ハラミ、タン、レバーを頼んだ。残念ながらハツは品切れだった。どれも新鮮で、火の通り加減もちょうどよく、ぷりぷりとした食感で旨かった。
他の料理もどれもおいしく、期待通りの良い店だなあと満足していた。
ただ、隣の客が少し気になった。どうやら店員の先輩であるらしい。こないだの休みは何をしていたとか、誰それの披露宴の余興をどうするとか、ずっと話し込んでいる。狭い店のカウンター席の隣なので、否が応にも会話の内容が聞こえてくる。
そのうち、ひとりだった店員がふたりに増えた。そちらの店員も客の後輩のようだ。皆20代後半くらいに見える。
客と店員の距離が近すぎる店は正直あまり好きではないが、まあ次からはカウンターに座らなければさほど気にならないか、と思った。
ふと客が、ある事件のことを口にした。某大学のロースクールの学生が、学友にゲイであることをアウティングされたのち、心身共に支障を来し授業中に大学で転落死したという、大変痛ましい事件のことだった。
客は、世知辛いねえとか、大変だねえとか言っていたが、それだけではその言葉の意味は曖昧だった。でも、亡くなった学生に対して好意的ではなさそうなのは何となく解った。
それに対し、後から入った店員が言った。「でもねえ、そいつも弱かったんだろうと思いますよ」
客はその後店員ふたりに酒を一杯ずつふるまい、私が帰る少し前に帰って行った。帰り際にもその客と店員とは同性愛者を嘲笑するような軽口をふたことみこと交わして笑い合っていた。
不思議だ。
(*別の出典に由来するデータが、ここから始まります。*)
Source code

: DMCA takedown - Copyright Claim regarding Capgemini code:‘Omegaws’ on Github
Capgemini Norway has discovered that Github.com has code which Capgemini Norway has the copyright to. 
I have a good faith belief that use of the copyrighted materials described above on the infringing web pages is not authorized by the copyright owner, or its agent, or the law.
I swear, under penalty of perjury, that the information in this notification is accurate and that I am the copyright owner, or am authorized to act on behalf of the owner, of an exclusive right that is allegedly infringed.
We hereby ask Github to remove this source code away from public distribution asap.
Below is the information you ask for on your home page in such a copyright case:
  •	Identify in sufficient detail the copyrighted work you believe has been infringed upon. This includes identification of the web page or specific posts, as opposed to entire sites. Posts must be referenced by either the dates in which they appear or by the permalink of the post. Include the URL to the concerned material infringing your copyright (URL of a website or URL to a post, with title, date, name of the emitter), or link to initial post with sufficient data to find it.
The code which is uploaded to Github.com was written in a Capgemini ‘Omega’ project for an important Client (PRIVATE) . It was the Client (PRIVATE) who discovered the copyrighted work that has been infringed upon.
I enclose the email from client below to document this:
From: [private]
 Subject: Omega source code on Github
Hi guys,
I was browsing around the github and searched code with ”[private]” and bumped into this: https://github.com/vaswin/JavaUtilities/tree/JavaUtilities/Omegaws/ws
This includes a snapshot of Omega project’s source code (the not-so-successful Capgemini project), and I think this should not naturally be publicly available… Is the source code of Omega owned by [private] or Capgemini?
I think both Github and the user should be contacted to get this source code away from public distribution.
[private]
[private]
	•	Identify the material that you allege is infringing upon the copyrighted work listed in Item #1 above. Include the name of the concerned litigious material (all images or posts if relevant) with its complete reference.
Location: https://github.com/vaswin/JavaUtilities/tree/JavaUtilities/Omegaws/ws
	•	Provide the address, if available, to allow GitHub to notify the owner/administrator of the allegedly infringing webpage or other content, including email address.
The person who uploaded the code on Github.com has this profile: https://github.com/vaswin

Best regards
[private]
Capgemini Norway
目の前のカウンターに座っている他の客が当事者である可能性は全く考えないのだろうか。
自分たちのような、何も考えずに同性愛者への差別感情を剥き出しにして笑いものにするような人間がいることが、同性愛者の辛さの一片であるかも知れないと想像もしないのだろうか。
その辛さをチラリとも考えたことがなさそうなのに、転落死した学生を「弱かったんだろう」と言えてしまうのが、不思議だ。
何か言いたかったけれど、何を言えばいいのか言葉が見付からないまま、夫とふたりで店を出た。
腹が立って仕方なかった。
旨かっただけに残念だ。もう二度と行くことはない。